While running errands today, I found all these cool rusty bits on the sidewalk. These are going to end up in something. I’ll wait for them to talk to me first, like the washer did.
If any of this appeals to you, check out the art of Annette Tacconelli’s Urban Artifacts. If little washers talk to me, bridges and pieces of buildings talk to her. Not only is her art beautiful and hard to forget; it will stoke your creative juices even more.
This necklace is made from part of another one of my Grandmother’s silverplated spoons. After I made the bracelet I showed in an earlier post, I decided to try something new. The cabochon is polymer. The spoon is dapped, pierced, and patinated. The cab is held in place with gold filled wire. The pendant is strung on rubber cord and finished with Balinese style vermeil spacers and a vermeil clasp. I am exploring more ways to make jewelry from spoons and found objects. I will post the more interesting results.
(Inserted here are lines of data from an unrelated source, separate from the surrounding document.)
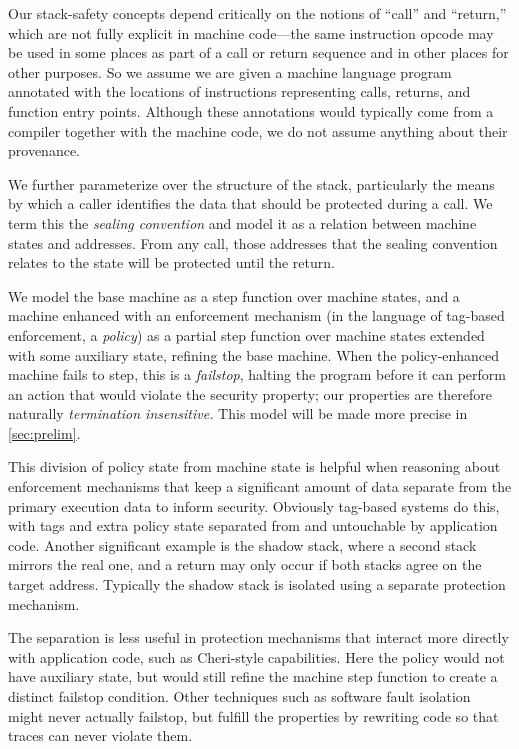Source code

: \documentclass[acmsmall,review,anonymous]{acmart}\settopmatter{printfolios=true,printccs=false,printacmref=false}
\begin{document}
Our stack-safety concepts depend
critically on the notions of ``call'' and ``return,'' which are not fully explicit
in machine code---the same instruction opcode may be used in some places as part of
a call or return sequence and in other places for other purposes.
%
So we assume we are given a machine language program annotated with the locations of
instructions representing calls, returns, and function entry points. Although these
annotations would typically come from a compiler together with the machine code,
we do not assume anything about their provenance.

We further parameterize over the structure of the stack, particularly the means by
which a caller identifies the data that should be protected during a call. We term
this the {\em sealing convention} and model it as a relation between machine states
and addresses. From any call, those addresses that the sealing convention relates to the
state will be protected until the return.

We model the base machine as a step function over machine states, and a machine
enhanced with an enforcement mechanism (in the language of tag-based enforcement,
a {\em policy}) as a partial step function over machine states extended with some
auxiliary state, refining the base machine. When the policy-enhanced machine fails
to step, this is a {\em failstop}, halting the program before it can perform an
action that would violate the security property;
our properties are therefore naturally \emph{termination insensitive.}
This model will be made more precise in \cref{sec:prelim}.

This division of policy state from machine state is helpful when reasoning about
enforcement mechanisms that keep a significant amount of data separate from the
primary execution data to inform security. Obviously tag-based systems do this,
with tags and extra policy state separated from and untouchable by application code.
Another significant example is the shadow stack, where a second stack
mirrors the real one, and a return may only occur if both stacks agree on the
target address. Typically the shadow stack is isolated using a separate protection
mechanism.

The separation is less useful in protection mechanisms that interact more directly
with application code, such as Cheri-style capabilities\citep{??}. Here
the policy would not have auxiliary state, but would still refine the machine step
function to create a distinct failstop condition. Other techniques such as
software fault isolation~\citep{??} might never actually failstop, but fulfill
the properties by rewriting code so that traces can never violate them.
\end{document}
I wanted to make a meaningful Christmas present for a younger family member. My mother had given me my Grandmother’s silver plate and said that it would be OK if I made jewelry out of it. I took two teaspoons and heated them until they were cherry red with my lamp working torch. After letting them cool, I clamped them into a vise and sawed off the handles with my jeweler’s saw. I filed off the rough edges and drilled holes in both ends of each handle. I shaped the pieces with a rubber covered mallet and a form made to hammer out dents in cars. Then I threw the handles in the pickle pot to clean off most of the fire scale. Next, I used a wire brush attachment in my drill to clean off the rest of the dirt and shine them up. I filed around the rough edges of the holes I’d drilled and went over the handles with steel wool before polishing them with muslin buffing wheel and rouge.
I assembled the pieces with jump rings I’d made previously, and a lobster clasp. When I don’t solder jump rings, I like to make them oval shaped with the cut on the side because they are stronger and less likely to pull apart which is important for a bracelet. I was going to put a lamp-worked bead dangle on the front with a wrapped loop. I ended up using the dangle you see in the picture-an odd earring belonging to my mother.
I have a full set of my Grandmother’s silver plate and a ton of ideas for using it to make jewelry. What about a ring or bracelet for my maternal girl cousins? That’s a thought. It would be a good way to share the silver plate with the family.
Yesterday, my Mother was telling me about the wonderful Christmas dinners my Grandmother cooked years ago. I imagine they enjoyed more than one with the spoons I used on this bracelet. I never knew my Grandmother. The picture of her below must have been taken when she was 16 or so, which would make it circa 1900.